Brief ▸ Copying exactly, give the lines in the material below from the one with "### About the" to the one with "for your pretrained", ends included, and nothing besides.

Available data ▸
----------------------------------------
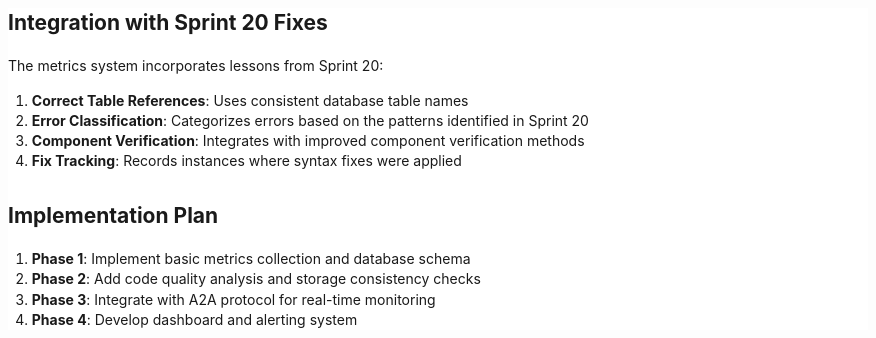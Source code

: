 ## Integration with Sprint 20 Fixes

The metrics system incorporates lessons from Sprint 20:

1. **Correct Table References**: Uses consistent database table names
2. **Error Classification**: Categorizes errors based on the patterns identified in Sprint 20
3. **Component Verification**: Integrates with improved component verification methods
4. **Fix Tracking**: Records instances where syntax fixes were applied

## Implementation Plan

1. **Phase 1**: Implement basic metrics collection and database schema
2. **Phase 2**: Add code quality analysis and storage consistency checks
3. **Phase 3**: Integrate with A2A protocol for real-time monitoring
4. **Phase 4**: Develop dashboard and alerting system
----------------------------------------
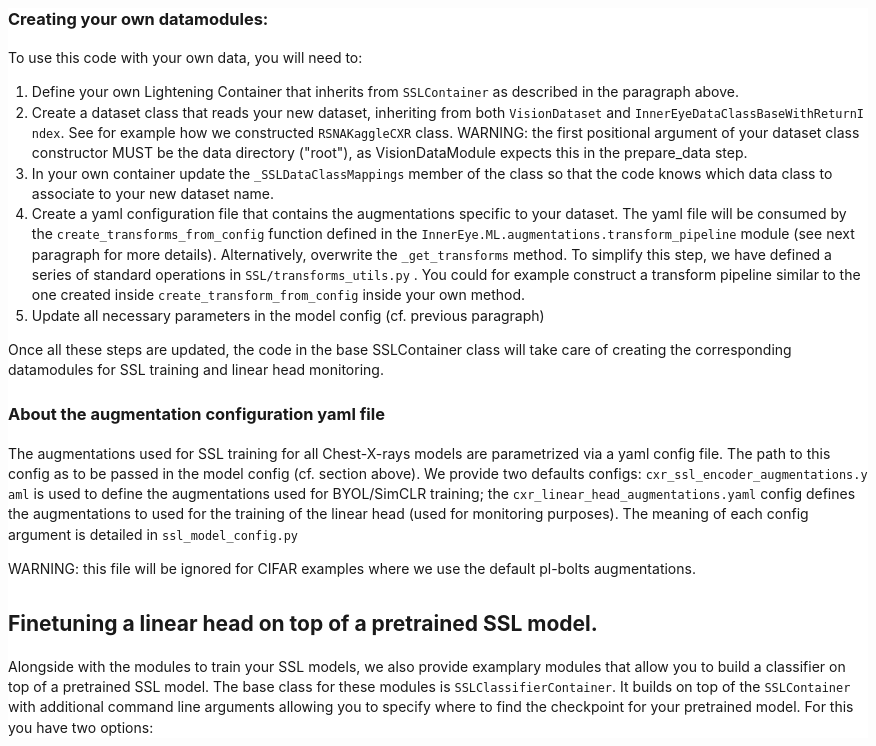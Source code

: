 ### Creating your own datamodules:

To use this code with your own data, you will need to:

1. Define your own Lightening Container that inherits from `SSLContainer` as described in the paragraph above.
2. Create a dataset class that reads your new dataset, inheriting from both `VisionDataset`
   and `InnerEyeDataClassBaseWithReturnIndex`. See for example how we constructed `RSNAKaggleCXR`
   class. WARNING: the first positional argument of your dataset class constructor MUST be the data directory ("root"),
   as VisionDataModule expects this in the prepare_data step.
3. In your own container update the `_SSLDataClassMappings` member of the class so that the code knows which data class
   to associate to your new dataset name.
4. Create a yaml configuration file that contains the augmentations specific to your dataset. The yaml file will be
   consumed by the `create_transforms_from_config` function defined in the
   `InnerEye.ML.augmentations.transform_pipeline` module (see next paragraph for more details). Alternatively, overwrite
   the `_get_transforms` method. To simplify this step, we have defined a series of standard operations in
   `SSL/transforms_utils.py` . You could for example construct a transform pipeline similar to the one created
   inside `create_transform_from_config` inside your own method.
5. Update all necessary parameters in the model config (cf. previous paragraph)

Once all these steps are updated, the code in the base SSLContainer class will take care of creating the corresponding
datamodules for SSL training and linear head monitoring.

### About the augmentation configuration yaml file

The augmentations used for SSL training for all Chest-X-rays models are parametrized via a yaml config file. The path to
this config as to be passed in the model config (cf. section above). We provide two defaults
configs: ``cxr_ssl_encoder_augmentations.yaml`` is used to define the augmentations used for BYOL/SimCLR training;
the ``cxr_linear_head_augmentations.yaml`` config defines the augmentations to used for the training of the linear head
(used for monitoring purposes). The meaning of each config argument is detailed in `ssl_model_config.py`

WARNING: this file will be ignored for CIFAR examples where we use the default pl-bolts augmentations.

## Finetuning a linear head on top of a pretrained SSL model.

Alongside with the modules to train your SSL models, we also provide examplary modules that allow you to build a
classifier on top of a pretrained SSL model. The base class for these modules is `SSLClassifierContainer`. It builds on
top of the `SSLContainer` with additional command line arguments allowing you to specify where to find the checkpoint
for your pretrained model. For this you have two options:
----------------------------------------
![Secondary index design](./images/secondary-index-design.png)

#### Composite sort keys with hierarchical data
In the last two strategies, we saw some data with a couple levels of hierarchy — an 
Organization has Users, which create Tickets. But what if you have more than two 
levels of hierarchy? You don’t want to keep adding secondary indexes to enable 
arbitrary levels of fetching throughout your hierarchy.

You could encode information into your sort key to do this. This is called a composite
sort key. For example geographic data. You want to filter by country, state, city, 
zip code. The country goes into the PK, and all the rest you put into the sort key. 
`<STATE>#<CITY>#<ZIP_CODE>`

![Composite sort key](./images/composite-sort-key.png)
----------------------------------------
Written response ▸
### About the augmentation configuration yaml file

The augmentations used for SSL training for all Chest-X-rays models are parametrized via a yaml config file. The path to
this config as to be passed in the model config (cf. section above). We provide two defaults
configs: ``cxr_ssl_encoder_augmentations.yaml`` is used to define the augmentations used for BYOL/SimCLR training;
the ``cxr_linear_head_augmentations.yaml`` config defines the augmentations to used for the training of the linear head
(used for monitoring purposes). The meaning of each config argument is detailed in `ssl_model_config.py`

WARNING: this file will be ignored for CIFAR examples where we use the default pl-bolts augmentations.

## Finetuning a linear head on top of a pretrained SSL model.

Alongside with the modules to train your SSL models, we also provide examplary modules that allow you to build a
classifier on top of a pretrained SSL model. The base class for these modules is `SSLClassifierContainer`. It builds on
top of the `SSLContainer` with additional command line arguments allowing you to specify where to find the checkpoint
for your pretrained model. For this you have two options:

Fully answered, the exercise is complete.